Auricular hematoma originally was treated with repeated 196 aspirations and bandaging, but unfortunately such treatment often resulted in a thickened auricle. Current methods for treatment include aspiration followed by pressure dressing involving a plaster mold26 or reinforced collodion dressing,27 anterior auricular incision with cartilage fenestration and hematoma evacuation,28 postauricular incision with resection of cartilage and hematoma evacuation followed by cotton bolster dressings29 or through-suturing,30 and continuous portable suction drainage.31,32 Schuller and associates33 describe a technique of incising the hematoma, removing the clot, debriding any compromised cartilage, and then suturing dental rolls in place to bolster and reshape the auricle. This technique is technically simple and highly reliable. Antibiotic ointment and oral antistaphylococcal antibiotics commonly are prescribed. Bolsters are removed in 7 to 14 days. The advantage of this technique is that the patient may return to work or to sports activities with protective headgear the next day.


Fig. 15.7


Figure 15–7 Auricular hematoma.


Fig. 15.8


Figure 15–8 Cauliflower ear.


In the event of late treatment where fibrinocartilage has formed, the old clot and growth of new cartilage can be excised along with auricular skin until a normal contour is achieved as compared with the other ear. The ear can be repaired successfully with minimal distortion of normal tissue.28 Fortunately, such extensive deformity has become a rarity. Generally these procedures are without risk; however, hematoma may reaccumulate or infection may be introduced prompting initiation of antibiotics.


Lacerations and Abrasions


Lacerations of the auricle may range from a simple laceration requiring primary closure to complete avulsion.

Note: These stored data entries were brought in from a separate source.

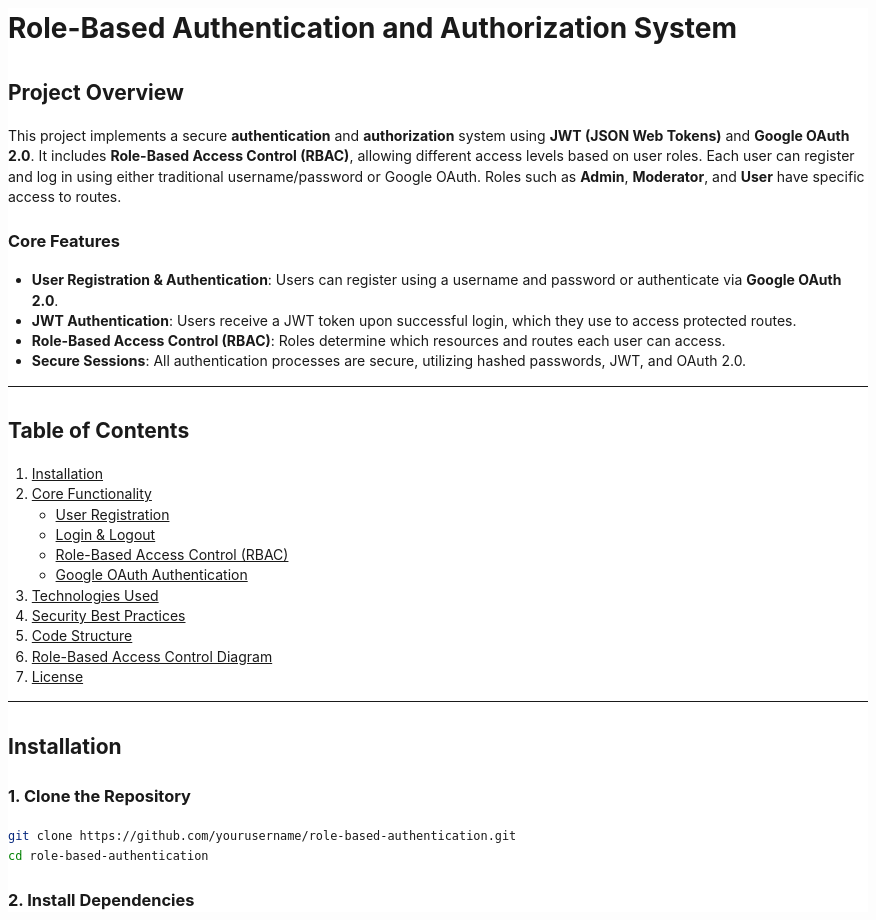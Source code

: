 
# **Role-Based Authentication and Authorization System**

## **Project Overview**

This project implements a secure **authentication** and **authorization** system using **JWT (JSON Web Tokens)** and **Google OAuth 2.0**. It includes **Role-Based Access Control (RBAC)**, allowing different access levels based on user roles. Each user can register and log in using either traditional username/password or Google OAuth. Roles such as **Admin**, **Moderator**, and **User** have specific access to routes.

### **Core Features**

- **User Registration & Authentication**: Users can register using a username and password or authenticate via **Google OAuth 2.0**.
- **JWT Authentication**: Users receive a JWT token upon successful login, which they use to access protected routes.
- **Role-Based Access Control (RBAC)**: Roles determine which resources and routes each user can access.
- **Secure Sessions**: All authentication processes are secure, utilizing hashed passwords, JWT, and OAuth 2.0.

---

## **Table of Contents**

1. [Installation](#installation)
2. [Core Functionality](#core-functionality)
   - [User Registration](#user-registration)
   - [Login & Logout](#login-logout)
   - [Role-Based Access Control (RBAC)](#role-based-access-control-rbac)
   - [Google OAuth Authentication](#google-oauth-authentication)
3. [Technologies Used](#technologies-used)
4. [Security Best Practices](#security-best-practices)
5. [Code Structure](#code-structure)
6. [Role-Based Access Control Diagram](#role-based-access-control-diagram)
7. [License](#license)

---

## **Installation**

### 1. **Clone the Repository**

```bash
git clone https://github.com/yourusername/role-based-authentication.git
cd role-based-authentication
```

### 2. **Install Dependencies**
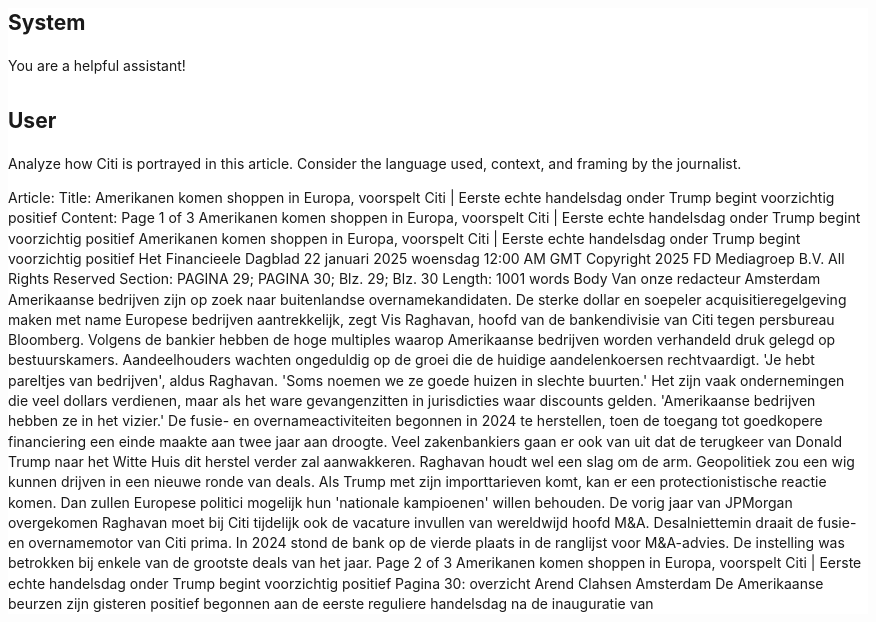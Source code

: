 ## System

You are a helpful assistant!

## User


Analyze how Citi is portrayed in this article. Consider the language used, context, and framing by the journalist.

Article:
Title: Amerikanen komen shoppen in Europa, voorspelt Citi | Eerste echte handelsdag onder Trump begint voorzichtig positief
Content: Page 1 of 3
Amerikanen komen shoppen in Europa, voorspelt Citi | Eerste echte handelsdag onder Trump begint 
voorzichtig positief
Amerikanen komen shoppen in Europa, voorspelt Citi | Eerste echte 
handelsdag onder Trump begint voorzichtig positief
Het Financieele Dagblad
22 januari 2025 woensdag 12:00 AM GMT
Copyright 2025 FD Mediagroep B.V. All Rights Reserved
Section: PAGINA 29; PAGINA 30; Blz. 29; Blz. 30
Length: 1001 words
Body
Van onze redacteur
Amsterdam
Amerikaanse bedrijven zijn op zoek naar buitenlandse overnamekandidaten. De sterke dollar en soepeler 
acquisitieregelgeving maken met name Europese bedrijven aantrekkelijk, zegt Vis Raghavan, hoofd van de 
bankendivisie van Citi tegen persbureau Bloomberg.
Volgens de bankier hebben de hoge multiples waarop Amerikaanse bedrijven worden verhandeld druk gelegd op 
bestuurskamers. Aandeelhouders wachten ongeduldig op de groei die de huidige aandelenkoersen rechtvaardigt. 
'Je hebt pareltjes van bedrijven', aldus Raghavan. 'Soms noemen we ze goede huizen in slechte buurten.' Het zijn 
vaak ondernemingen die veel dollars verdienen, maar als het ware gevangenzitten in jurisdicties waar discounts 
gelden. 'Amerikaanse bedrijven hebben ze in het vizier.' De fusie- en overnameactiviteiten begonnen in 2024 te 
herstellen, toen de toegang tot goedkopere financiering een einde maakte aan twee jaar aan droogte. Veel 
zakenbankiers gaan er ook van uit dat de terugkeer van Donald Trump naar het Witte Huis dit herstel verder zal 
aanwakkeren. Raghavan houdt wel een slag om de arm. Geopolitiek zou een wig kunnen drijven in een nieuwe 
ronde van deals. Als Trump met zijn importtarieven komt, kan er een protectionistische reactie komen. Dan zullen 
Europese politici mogelijk hun 'nationale kampioenen' willen behouden. De vorig jaar van JPMorgan overgekomen 
Raghavan moet bij Citi tijdelijk ook de vacature invullen van wereldwijd hoofd M&A. Desalniettemin draait de fusie- 
en overnamemotor van Citi prima. In 2024 stond de bank op de vierde plaats in de ranglijst voor M&A-advies. De 
instelling was betrokken bij enkele van de grootste deals van het jaar.
Page 2 of 3
Amerikanen komen shoppen in Europa, voorspelt Citi | Eerste echte handelsdag onder Trump begint 
voorzichtig positief
Pagina 30: overzicht
Arend Clahsen
Amsterdam
De Amerikaanse beurzen zijn gisteren positief begonnen aan de eerste reguliere handelsdag na de inauguratie van 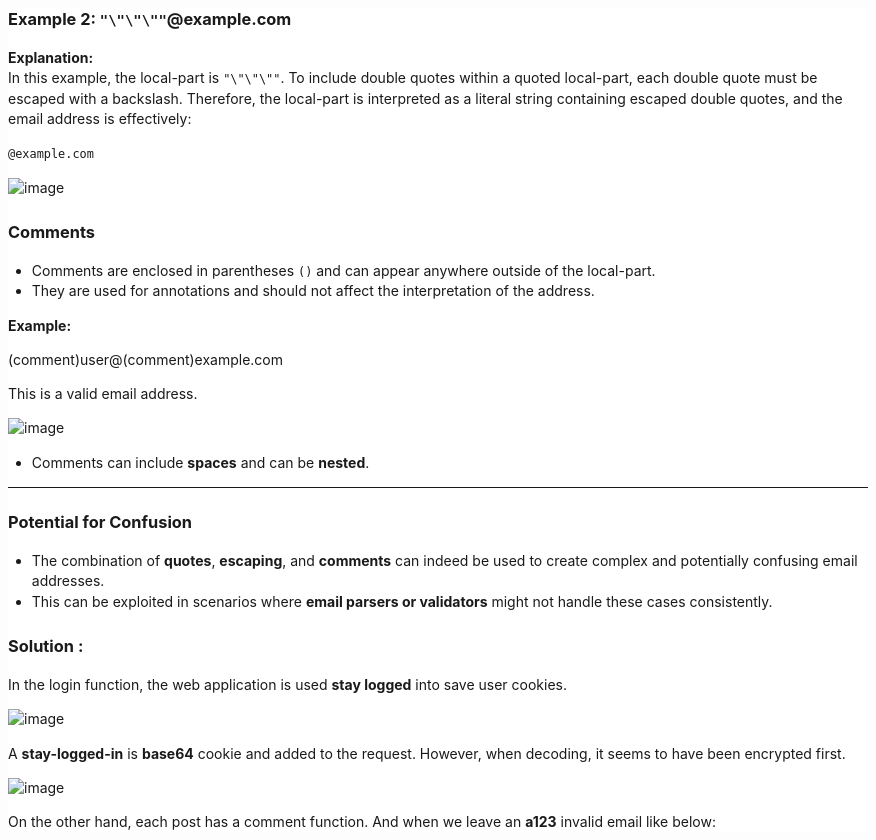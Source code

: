 
### Example 2: `"\"\"\""`@example.com

**Explanation:**  
In this example, the local-part is `"\"\"\""`. To include double quotes within a quoted local-part, each double quote must be escaped with a backslash. Therefore, the local-part is interpreted as a literal string containing escaped double quotes, and the email address is effectively:

```
@example.com

```

![image](https://github.com/user-attachments/assets/017c0c3f-1dd4-4296-b746-9f81c281fbce)


### Comments

- Comments are enclosed in parentheses `()` and can appear anywhere outside of the local-part.
- They are used for annotations and should not affect the interpretation of the address.

**Example:**

(comment)user@(comment)example.com



This is a valid email address.

![image](https://github.com/user-attachments/assets/eb1163c6-deb2-4deb-bd47-7ff551ee0da7)


- Comments can include **spaces** and can be **nested**.

---

### Potential for Confusion

- The combination of **quotes**, **escaping**, and **comments** can indeed be used to create complex and potentially confusing email addresses.
- This can be exploited in scenarios where **email parsers or validators** might not handle these cases consistently.


### Solution :

In the login function, the web application is used **stay logged** into save user cookies.

![image](https://github.com/user-attachments/assets/2e6a1588-8396-4d8c-9b6c-dfa81cf48f23)

A **stay-logged-in** is **base64** cookie and added to the request. However, when decoding, it seems to have been encrypted first.


![image](https://github.com/user-attachments/assets/2472f8c6-5e75-4b81-802f-1a43d73474a1)

On the other hand, each post has a comment function. And when we leave an **a123** invalid email like below:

The auricle, like the face, has excellent blood supply and heals remarkably well. Proper surgical technique with atraumatic handling of tissue, minimal debridement, realignment of known anatomic landmarks, and meticulous approximation of tissue edges will provide the best results. If cartilage exposure occurs, the risk of infection increases and antibiotic prophylaxis may be required.


Simple Lacerations


Approximation of the cartilage, perichondrium, and skin edges is required for a good result. Some prefer to avoid direct suturing of cartilage and believe that only approximation of the skin is required, citing concerns of weakening of the structural integrity.34 Appropriate sutures include a through-and-through nonabsorbable stitch to approximate all three layers or a figure-of-eight closure of perichondrium and cartilage using an absorbable suture and simple skin closure. Advantages of the latter approach include better stabilization of the cartilage with no overriding of repaired edges and better approximation of auricular skin. If perichondrium-to-perichondrium suturing is employed, some cartilage may have to be removed.


Complex Lacerations


The same principles of repair apply to complex lacerations. However, because the laceration is complex, correct alignment of the fragments may be difficult. Temporary sutures may be helpful in realigning auricular landmarks. Debridement may be necessary to create adequate margins for reapproximation but should be kept to a minimum.


Abrasions


Abrasions of the auricle can result from a motorcycle or bicycle accident or another event resulting in a dragging injury across the ground. These wounds are contaminated and may have embedded debris. Persistent, gentle scrubbing can be used to clean the ear and remove dirt and particulate matter. The auricle should be covered with an antibiotic-impregnated gauze and a pressure dressing applied for 24 hours. Local wound care is employed after the dressing is removed to allow for reepithelialization.


Partial Tissue Loss


Partial tissue loss includes avulsions of the skin alone or full-thickness loss of the auricle. If the avulsion results in skin loss only with preservation of the perichondrium, then a split- or full-thickness skin graft may be applied directly. Potential donor sites include the upper eyelid or the cranial surface of the auricle. When trauma to skin and perichondrium involves the concha or antihelix, cartilage may be removed and a skin graft placed directly on the posterior perichondrium. This cartilage removal will not result in loss of support. When skin and perichondrium loss involves other parts of the auricle, pedicled flaps of postauricular skin may be used. For larger defects, a temporoparietal fascia flap may be used with a split-thickness skin graft.35


Full-thickness loss of the helix of less than 2 cm can be converted to a wedge repair with primary closure. Cupping of the auricle may result, but this can be corrected at closure with the excision of side triangles at the apex of the wedge. Larger defects of the marginal rim can be repaired with a chondrocutaneous advancement flap as described by Antia and Buch36 or with a modified Antia-Buch repair.37 Skin and cartilage are incised laterally with undermining of skin medially to allow for advancement of the helical rim. Some defects may require bringing additional material into the defect to minimize the decrease in ear size. Options include advancement flaps from adjacent areas with cartilage grafting and staged procedures with implanting of the exposed cartilage in the postauricular skin. Further reconstruction with a cartilage graft occurs during a second procedure.


Auricular Avulsions


Near-total or total avulsion of the auricle may be seen with animal or human bites, knife injuries, or motor vehicle accidents. Careful debridement of devitalized tissue along with wound cleaning and irrigation should occur with each case. Successful reattachment usually is more cosmetic than reconstruction. If the avulsed segment remains partially attached, an attempt should be made to regain position. In these situations, the blood supply may be adequate for partial or complete repair.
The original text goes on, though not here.